American baseball player (1919–2001)

Harold George White (March 18, 1919 – April 21, 2001) was an American professional baseball player. He was a right-handed pitcher for the Detroit Tigers (1941–43 and 1946–52), St. Louis Browns (1953) and St. Louis Cardinals (1953–1954).

Born in Utica, New York, he was listed at 5 ft 10 in and 165 lb. His father, a railroad conductor, taught him to pitch at a young age.

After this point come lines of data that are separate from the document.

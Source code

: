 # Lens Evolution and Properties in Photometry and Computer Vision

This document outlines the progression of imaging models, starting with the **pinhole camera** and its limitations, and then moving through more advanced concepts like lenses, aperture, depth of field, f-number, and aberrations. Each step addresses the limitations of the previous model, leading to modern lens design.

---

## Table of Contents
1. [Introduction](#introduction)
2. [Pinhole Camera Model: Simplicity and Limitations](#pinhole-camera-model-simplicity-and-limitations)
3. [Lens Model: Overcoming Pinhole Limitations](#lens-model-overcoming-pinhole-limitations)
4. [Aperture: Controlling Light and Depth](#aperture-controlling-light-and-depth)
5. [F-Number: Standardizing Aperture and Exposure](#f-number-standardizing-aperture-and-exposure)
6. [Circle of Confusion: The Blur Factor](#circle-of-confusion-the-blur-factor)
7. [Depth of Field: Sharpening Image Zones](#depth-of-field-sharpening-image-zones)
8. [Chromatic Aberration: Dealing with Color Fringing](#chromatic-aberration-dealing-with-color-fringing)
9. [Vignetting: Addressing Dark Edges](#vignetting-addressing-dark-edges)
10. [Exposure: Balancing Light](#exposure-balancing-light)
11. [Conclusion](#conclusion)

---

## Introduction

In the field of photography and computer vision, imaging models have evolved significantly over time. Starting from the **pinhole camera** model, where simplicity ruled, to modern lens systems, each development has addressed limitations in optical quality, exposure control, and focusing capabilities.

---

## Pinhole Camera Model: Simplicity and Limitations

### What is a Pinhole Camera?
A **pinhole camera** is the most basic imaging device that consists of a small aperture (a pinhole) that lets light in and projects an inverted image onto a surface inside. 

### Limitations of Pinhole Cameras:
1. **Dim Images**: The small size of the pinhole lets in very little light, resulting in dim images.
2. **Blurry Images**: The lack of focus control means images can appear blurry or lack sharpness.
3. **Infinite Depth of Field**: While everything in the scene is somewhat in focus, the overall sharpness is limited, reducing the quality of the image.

He attended Kernan Grammar School in Utica and Utica Free Academy until dropping out to play for a team in Rome, New York in 1937. White served in the United States Navy in the Pacific Theater of Operations during World War II. During his baseball career, he worked in Rome for Revere Copper.

In twelve seasons, White had a 46–54 win–loss record, 336 games (67 started), 23 complete games, 7 shutouts, 144 games finished, 25 saves, 9201/3 innings pitched, 875 hits allowed, 443 runs allowed, 387 earned runs allowed, 47 home runs allowed, 450 walks allowed, 349 strikeouts, 14 hit batsmen, 20 wild pitches, 3,986 batters faced, 2 balks, and a 3.78 ERA.

White died in Venice, Florida at the age of 82 of a stroke while being catheterized in a local hospital. A veteran, he was buried at Sarasota National Cemetery in Sarasota County, Florida.